Record extracts
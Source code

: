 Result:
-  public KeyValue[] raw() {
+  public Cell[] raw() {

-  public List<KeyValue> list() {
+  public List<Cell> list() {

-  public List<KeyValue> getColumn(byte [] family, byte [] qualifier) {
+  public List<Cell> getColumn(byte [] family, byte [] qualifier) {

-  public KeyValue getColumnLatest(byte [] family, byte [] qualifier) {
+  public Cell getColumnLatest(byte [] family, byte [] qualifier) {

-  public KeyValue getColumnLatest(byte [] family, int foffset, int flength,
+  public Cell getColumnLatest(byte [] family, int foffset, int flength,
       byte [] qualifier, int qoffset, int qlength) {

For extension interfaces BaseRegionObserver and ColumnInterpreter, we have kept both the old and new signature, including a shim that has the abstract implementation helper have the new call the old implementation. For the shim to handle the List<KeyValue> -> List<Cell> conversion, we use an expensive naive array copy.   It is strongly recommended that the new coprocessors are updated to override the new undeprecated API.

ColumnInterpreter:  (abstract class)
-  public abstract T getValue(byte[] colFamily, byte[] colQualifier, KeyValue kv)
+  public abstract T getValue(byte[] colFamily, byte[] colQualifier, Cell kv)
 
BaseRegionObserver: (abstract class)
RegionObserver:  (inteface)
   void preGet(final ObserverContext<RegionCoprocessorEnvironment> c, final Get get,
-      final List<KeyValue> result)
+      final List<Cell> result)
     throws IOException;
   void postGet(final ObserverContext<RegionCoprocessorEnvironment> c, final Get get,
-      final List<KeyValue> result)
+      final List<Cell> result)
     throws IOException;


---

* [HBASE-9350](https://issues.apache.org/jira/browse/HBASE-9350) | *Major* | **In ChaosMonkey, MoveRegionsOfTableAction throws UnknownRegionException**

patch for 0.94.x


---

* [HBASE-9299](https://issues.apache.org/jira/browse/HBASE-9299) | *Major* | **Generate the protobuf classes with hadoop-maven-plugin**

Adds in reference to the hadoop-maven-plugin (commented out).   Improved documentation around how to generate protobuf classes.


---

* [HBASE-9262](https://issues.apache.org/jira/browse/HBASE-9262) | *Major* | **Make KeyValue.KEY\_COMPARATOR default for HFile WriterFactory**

What is being asked
Reproduce word for word the material above, beginning with the line that contains "public List<Cell> list()" and ending with the line that contains "colQualifier, KeyValue kv)".

Worked solution
+  public List<Cell> list() {

-  public List<KeyValue> getColumn(byte [] family, byte [] qualifier) {
+  public List<Cell> getColumn(byte [] family, byte [] qualifier) {

-  public KeyValue getColumnLatest(byte [] family, byte [] qualifier) {
+  public Cell getColumnLatest(byte [] family, byte [] qualifier) {

-  public KeyValue getColumnLatest(byte [] family, int foffset, int flength,
+  public Cell getColumnLatest(byte [] family, int foffset, int flength,
       byte [] qualifier, int qoffset, int qlength) {

For extension interfaces BaseRegionObserver and ColumnInterpreter, we have kept both the old and new signature, including a shim that has the abstract implementation helper have the new call the old implementation. For the shim to handle the List<KeyValue> -> List<Cell> conversion, we use an expensive naive array copy.   It is strongly recommended that the new coprocessors are updated to override the new undeprecated API.

ColumnInterpreter:  (abstract class)
-  public abstract T getValue(byte[] colFamily, byte[] colQualifier, KeyValue kv)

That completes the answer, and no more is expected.